Mobile IP is most often found in wired and wireless environments where users need to carry their mobile devices across multiple LAN subnets. Examples of use are in roaming between overlapping wireless systems, e.g., IP over DVB, WLAN, WiMAX and BWA.

Mobile IP is not required within cellular systems such as 3G, to provide transparency when Internet users migrate between cellular towers, since these systems provide their own data link layer handover and roaming mechanisms. However, it is often used in 3G systems to allow seamless IP mobility between different packet data serving node (PDSN) domains.

== Operational principles ==
The goal of IP Mobility is to maintain the TCP connection between a mobile host and a static host while reducing the effects of location changes while the mobile host is moving around, without having to change the underlying TCP/IP. To solve the problem, the RFC allows for a kind of proxy agent to act as a middle-man between a mobile host and a correspondent host.

A mobile node has two addresses – a permanent home address and a care-of address (CoA), which is associated with the network the mobile node is visiting. Two kinds of entities comprise a Mobile IP implementation:
- A home agent (HA) stores information about mobile nodes whose permanent home address is in the home agent's network. The HA acts as a router on a mobile host's (MH) home network which tunnels datagrams for delivery to the MH when it is away from home, maintains a location directory (LD) for the MH.
- A foreign agent (FA) stores information about mobile nodes visiting its network. Foreign agents also advertise care-of addresses, which are used by Mobile IP. If there is no foreign agent in the host network, the mobile device has to take care of getting an address and advertising that address by its own means. The FA acts as a router on a MH’s visited network which provides routing services to the MH while registered. FA detunnels and delivers datagrams to the MH that were tunneled by the MH’s HA

The so-called Care of Address is a termination point of a tunnel toward a MH, for datagrams forwarded to the MH while it is away from home.
- Foreign agent care-of address: the address of a foreign agent that MH registers with
- co-located care-of address: an externally obtained local address that a MH gets.

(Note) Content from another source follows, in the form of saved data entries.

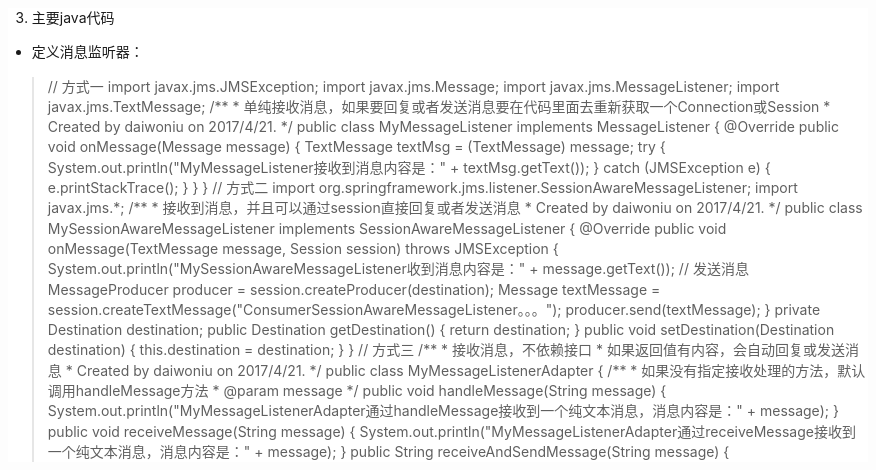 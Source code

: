3. 主要java代码
  - 定义消息监听器：
  > // 方式一
  import javax.jms.JMSException;
  import javax.jms.Message;
  import javax.jms.MessageListener;
  import javax.jms.TextMessage;
  /\*\*
   \* 单纯接收消息，如果要回复或者发送消息要在代码里面去重新获取一个Connection或Session
   \* Created by daiwoniu on 2017/4/21.
  \*/
  public class MyMessageListener implements MessageListener {
    @Override
    public void onMessage(Message message) {
  TextMessage textMsg = (TextMessage) message;
  try {
    System.out.println("MyMessageListener接收到消息内容是：" + textMsg.getText());
  } catch (JMSException e) {
    e.printStackTrace();
  }
    }
  }
  // 方式二
import org.springframework.jms.listener.SessionAwareMessageListener;
import javax.jms.*;
  /\*\*
   \* 接收到消息，并且可以通过session直接回复或者发送消息
   \* Created by daiwoniu on 2017/4/21.
  \*/
public class MySessionAwareMessageListener implements SessionAwareMessageListener<TextMessage> {
@Override
public void onMessage(TextMessage message, Session session) throws JMSException {
System.out.println("MySessionAwareMessageListener收到消息内容是：" + message.getText());
// 发送消息
MessageProducer producer = session.createProducer(destination);
Message textMessage = session.createTextMessage("ConsumerSessionAwareMessageListener。。。");
producer.send(textMessage);
}
private Destination destination;
public Destination getDestination() {
return destination;
}
public void setDestination(Destination destination) {
this.destination = destination;
}
}
  // 方式三
  /\*\*
   \* 接收消息，不依赖接口
   \* 如果返回值有内容，会自动回复或发送消息
   \* Created by daiwoniu on 2017/4/21.
  \*/
public class MyMessageListenerAdapter {
    /\*\*
     \* 如果没有指定接收处理的方法，默认调用handleMessage方法
     \* @param message
     \*/
    public void handleMessage(String message) {
        System.out.println("MyMessageListenerAdapter通过handleMessage接收到一个纯文本消息，消息内容是：" + message);
    }
    public void receiveMessage(String message) {
        System.out.println("MyMessageListenerAdapter通过receiveMessage接收到一个纯文本消息，消息内容是：" + message);
    }
    public String  receiveAndSendMessage(String message) {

A Mobile Node (MN) is responsible for discovering whether it is connected to its home network or has moved to a foreign network. HA’s and FA’s broadcast their presence on each network to which they are attached. They are not solely responsible for discovery, they only play a part. specified that MN use agent discovery to locate these entities. When connected to a foreign network, a MN has to determine the foreign agent care-of-address being offered by each foreign agent on the network.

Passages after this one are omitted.